Все шли пешком. Старшие начальники, в том числе и Корнилов, редко садились верхом: как-то неловко было пользоваться таким удобством передвижения, когда рядом простыми рядовыми с винтовкой на плече шли израненные старые генералы и полковники...
Обычная группа впереди колонны главных сил: генерал Корнилов в полушубке с белым воротником и высокой папахе, с палкой в руке, с сумрачным спокойным лицом; рядом с ним генерал Романовский. Тут же генерал Деникин среди штабных офицеров в штатском пальто и черной шапке, с карабином через плечо. Плохо .одетый, потеряв теплое пальто в Батайске, в дырявых сапогах, он сильно простудился и вынужден был скоро слечь в повозку. Генерал Алексеев ехал в экипаже. Несмотря на свое болезненное состояние, он принимал деятельное участие в жизни Добровольческой армии: высший руководитель нашей крошечной армии, министр иностранных дел, главный казначей наших жалких средств, он пользовался общим глубоким уважением, и мы, старшие, с грустью видели, что в штабе Корнилова к нему относятся не так, как он того заслуживал... Но, как всегда скромный, он ни на что не жаловался и везде уступал Корнилову первое место.
Часто к этой молчаливой группе присоединялся и я, если мой полк шел в колонне главных сил. Но разговор обычно не клеился: каждый был занят своими невеселыми думами...
Переночевали в станице Егорлыцкой и простились с Донской областью. Дальше - Ставропольская губерния. По слухам, здесь будет нам тяжело: местные жители-крестьяне уже охвачены большевизмом, и хотя он еще не принял определенного характера, но уже есть его преддверие - местные советы, тупая, бессмысленная ненависть к нам, "кадетам", которую раздувают части 39-й пехотной дивизии, недавно ушедшие с Кавказского фронта и расположившиеся в Ставропольской губернии, терроризируя население.
Первый более или менее серьезный бой с большевиками мы выдержали в пределах Ставропольской губернии, в Лежанке, 21 февраля.
Был тихий зимний день. Слегка подморозило. Ветра не было. Снег уже сошел, и широкие черные поля терпеливо ждали теплого дыхания недалекой весны. После грязи и усталости последних дней идти было легко, да и в поход мы уже достаточно втянулись.
Впереди, в авангарде, шел Офицерский полк с генералом Марковым. За ним - главные силы: юнкера и корниловцы, в арьергарде за обозом - я со своим Партизанским полком.
В трех-четырех верстах перед Лежанкой нужно было переходить через широкий плоский бугор. Как только авангард показался на нем, высоко над ним разорвалась шрапнель со стороны Лежанки, и бело-розовое облако тихо поплыло по бледно-синему небу.

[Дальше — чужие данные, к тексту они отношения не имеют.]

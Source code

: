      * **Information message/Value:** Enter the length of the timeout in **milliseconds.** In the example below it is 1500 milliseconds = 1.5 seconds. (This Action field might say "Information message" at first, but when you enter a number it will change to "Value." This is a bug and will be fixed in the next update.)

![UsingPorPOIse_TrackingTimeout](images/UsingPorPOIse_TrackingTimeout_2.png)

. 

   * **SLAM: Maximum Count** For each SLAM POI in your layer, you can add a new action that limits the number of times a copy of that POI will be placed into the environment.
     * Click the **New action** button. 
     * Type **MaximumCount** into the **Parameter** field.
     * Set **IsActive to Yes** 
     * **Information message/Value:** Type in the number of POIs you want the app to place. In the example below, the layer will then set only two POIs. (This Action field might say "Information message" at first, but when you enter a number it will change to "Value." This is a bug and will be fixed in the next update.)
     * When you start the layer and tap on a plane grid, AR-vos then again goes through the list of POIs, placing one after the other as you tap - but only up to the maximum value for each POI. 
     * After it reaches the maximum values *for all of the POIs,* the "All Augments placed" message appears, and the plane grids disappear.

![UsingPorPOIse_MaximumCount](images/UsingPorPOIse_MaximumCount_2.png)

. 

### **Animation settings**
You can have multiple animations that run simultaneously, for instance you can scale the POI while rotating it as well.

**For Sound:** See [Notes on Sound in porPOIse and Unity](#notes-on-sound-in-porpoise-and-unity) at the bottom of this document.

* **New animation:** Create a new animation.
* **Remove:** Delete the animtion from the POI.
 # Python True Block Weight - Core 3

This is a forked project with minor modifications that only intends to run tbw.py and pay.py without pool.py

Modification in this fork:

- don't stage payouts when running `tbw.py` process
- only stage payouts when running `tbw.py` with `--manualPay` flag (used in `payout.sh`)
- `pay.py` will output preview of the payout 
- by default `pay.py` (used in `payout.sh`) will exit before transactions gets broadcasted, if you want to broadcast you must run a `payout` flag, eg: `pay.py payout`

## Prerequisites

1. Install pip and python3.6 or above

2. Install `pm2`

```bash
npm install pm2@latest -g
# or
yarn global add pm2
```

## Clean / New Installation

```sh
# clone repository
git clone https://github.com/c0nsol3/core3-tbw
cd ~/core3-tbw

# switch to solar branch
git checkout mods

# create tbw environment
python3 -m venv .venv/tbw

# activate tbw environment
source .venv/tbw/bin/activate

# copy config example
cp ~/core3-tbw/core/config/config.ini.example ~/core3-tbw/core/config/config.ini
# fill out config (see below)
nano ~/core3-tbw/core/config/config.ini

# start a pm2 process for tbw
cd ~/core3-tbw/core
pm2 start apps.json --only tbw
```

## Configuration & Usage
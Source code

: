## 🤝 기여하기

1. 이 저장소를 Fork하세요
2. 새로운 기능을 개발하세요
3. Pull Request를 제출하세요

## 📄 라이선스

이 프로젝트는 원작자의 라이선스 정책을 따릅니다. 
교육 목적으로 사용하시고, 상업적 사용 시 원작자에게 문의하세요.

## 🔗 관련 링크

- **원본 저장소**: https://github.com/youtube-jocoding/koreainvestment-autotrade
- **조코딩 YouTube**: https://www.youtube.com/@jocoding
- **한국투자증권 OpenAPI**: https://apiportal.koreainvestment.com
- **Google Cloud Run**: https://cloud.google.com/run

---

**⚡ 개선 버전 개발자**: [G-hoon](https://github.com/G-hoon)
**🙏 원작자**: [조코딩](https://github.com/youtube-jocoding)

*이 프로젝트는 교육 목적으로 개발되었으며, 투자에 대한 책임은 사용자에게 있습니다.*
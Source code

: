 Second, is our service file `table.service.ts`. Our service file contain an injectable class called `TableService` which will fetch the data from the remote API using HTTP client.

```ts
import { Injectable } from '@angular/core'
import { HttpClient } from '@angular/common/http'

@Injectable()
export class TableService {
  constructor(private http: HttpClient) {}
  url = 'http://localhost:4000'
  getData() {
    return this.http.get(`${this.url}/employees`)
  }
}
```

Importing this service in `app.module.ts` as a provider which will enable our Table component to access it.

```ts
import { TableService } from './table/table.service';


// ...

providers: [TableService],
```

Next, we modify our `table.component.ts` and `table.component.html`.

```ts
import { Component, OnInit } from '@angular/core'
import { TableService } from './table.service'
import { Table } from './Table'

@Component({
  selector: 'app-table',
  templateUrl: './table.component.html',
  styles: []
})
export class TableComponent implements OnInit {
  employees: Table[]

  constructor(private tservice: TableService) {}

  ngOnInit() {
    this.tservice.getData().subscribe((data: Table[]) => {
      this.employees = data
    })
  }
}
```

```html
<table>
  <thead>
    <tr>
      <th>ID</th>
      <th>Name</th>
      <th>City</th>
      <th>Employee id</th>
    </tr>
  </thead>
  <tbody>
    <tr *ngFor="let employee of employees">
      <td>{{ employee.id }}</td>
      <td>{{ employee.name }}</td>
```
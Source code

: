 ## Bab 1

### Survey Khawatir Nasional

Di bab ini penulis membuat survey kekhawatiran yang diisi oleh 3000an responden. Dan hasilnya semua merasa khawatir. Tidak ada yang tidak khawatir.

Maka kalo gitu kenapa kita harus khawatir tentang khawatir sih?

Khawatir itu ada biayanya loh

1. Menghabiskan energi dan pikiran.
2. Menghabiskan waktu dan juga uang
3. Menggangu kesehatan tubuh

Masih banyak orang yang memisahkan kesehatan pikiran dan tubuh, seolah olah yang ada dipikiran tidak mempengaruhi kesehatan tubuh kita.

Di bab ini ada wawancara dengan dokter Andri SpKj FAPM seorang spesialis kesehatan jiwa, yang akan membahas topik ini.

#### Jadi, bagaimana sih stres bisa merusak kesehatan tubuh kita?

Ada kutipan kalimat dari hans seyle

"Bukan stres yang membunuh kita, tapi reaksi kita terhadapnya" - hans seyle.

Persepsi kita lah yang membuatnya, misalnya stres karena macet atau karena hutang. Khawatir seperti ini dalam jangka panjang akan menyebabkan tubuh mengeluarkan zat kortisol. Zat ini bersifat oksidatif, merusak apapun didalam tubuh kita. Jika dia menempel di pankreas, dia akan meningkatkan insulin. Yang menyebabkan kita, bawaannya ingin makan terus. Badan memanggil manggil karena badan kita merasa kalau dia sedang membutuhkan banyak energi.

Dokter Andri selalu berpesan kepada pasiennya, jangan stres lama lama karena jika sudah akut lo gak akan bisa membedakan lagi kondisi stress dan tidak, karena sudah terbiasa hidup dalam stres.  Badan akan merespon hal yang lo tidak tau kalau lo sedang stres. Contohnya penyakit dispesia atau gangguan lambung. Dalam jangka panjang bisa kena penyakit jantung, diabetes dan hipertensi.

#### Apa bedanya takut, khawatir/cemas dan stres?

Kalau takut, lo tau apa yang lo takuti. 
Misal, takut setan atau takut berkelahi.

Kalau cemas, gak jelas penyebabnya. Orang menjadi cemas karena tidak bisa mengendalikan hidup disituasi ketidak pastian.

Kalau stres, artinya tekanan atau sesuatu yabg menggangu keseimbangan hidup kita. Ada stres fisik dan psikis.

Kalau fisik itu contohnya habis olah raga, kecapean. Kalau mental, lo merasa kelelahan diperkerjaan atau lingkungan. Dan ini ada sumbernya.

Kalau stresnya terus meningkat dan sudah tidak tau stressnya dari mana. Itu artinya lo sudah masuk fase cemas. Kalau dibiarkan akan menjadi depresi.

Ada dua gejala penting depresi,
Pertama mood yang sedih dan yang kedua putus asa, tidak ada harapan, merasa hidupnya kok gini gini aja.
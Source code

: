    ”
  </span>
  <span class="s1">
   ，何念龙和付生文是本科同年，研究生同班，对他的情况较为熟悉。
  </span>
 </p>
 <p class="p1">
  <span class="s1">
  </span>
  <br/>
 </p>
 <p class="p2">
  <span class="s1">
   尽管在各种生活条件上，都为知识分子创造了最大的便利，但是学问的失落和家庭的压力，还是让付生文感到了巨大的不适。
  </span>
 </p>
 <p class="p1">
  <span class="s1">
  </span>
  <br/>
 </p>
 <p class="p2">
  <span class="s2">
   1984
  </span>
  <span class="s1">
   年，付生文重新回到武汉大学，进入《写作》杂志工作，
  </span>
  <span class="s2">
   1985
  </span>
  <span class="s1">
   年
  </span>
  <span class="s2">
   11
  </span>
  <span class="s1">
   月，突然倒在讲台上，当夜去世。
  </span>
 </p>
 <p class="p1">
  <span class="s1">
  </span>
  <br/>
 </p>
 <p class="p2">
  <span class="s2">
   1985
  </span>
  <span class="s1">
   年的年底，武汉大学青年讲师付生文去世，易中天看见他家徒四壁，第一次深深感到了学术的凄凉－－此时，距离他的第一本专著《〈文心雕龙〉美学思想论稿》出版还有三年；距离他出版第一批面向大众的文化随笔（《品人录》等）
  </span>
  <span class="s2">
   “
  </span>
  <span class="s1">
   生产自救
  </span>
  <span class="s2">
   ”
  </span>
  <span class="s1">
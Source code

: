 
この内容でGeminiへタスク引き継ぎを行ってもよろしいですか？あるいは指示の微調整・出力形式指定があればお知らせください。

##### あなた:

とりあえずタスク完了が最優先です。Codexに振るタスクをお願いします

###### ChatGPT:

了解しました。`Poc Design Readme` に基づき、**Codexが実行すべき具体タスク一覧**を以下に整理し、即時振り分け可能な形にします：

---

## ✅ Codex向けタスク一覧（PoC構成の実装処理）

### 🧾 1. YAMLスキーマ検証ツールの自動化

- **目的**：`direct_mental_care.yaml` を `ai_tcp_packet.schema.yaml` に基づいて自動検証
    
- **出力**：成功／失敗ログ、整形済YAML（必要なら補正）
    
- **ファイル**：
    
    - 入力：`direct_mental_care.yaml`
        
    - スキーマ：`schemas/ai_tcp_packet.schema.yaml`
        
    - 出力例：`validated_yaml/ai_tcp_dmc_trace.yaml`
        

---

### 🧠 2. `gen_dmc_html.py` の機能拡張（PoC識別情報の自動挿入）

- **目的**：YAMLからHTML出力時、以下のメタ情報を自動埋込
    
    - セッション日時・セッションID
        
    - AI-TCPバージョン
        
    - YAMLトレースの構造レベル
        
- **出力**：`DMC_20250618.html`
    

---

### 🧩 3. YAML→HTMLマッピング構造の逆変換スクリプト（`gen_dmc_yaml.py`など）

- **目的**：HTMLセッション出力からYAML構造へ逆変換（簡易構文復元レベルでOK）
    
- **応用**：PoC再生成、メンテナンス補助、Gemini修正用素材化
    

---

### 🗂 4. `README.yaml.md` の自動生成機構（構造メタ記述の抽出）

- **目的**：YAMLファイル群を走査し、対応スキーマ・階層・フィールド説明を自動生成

За первой шрапнелью - вторая, третья - так же высоко и безвредно.
Знакомое, несколько забытое чувство жуткой бодрости, подтянутости и жгучего любопытства охватило всех нас. Будет бой... Вот за этим спокойным голым бугром, может быть, ждет смерть. Рука крепко сжала винтовку, каждый мысленно пересчитал и запас своих патронов. Взоры всех невольно обращаются на начальника.
Этот момент - первый выстрел противника - я считаю, по своему боевому опыту, одним из важнейших в течение боя. В эти несколько секунд подчиненные делают решительную оценку своему начальнику, которого еще не видели в бою, и горе им и ему, если он не выдержит этого мгновенного экзамена: растеряется, засуетится, начнет волноваться, дрогнет его голос... Немедленно пропадет вера в него, явится недоверие и к своим силам, чувство подлой трусости холодной змеей заползает в душу каждого, и задолго еще до конца боя успех его поколеблен. Как справедливы исторические слова: "Побежденные войска разбиты уже до поля сражения..."
Конечно, в числе причин неудачи боя всегда есть и многие другие, но потеря веры в вождя и в свои силы, упадок духа войск являются главными.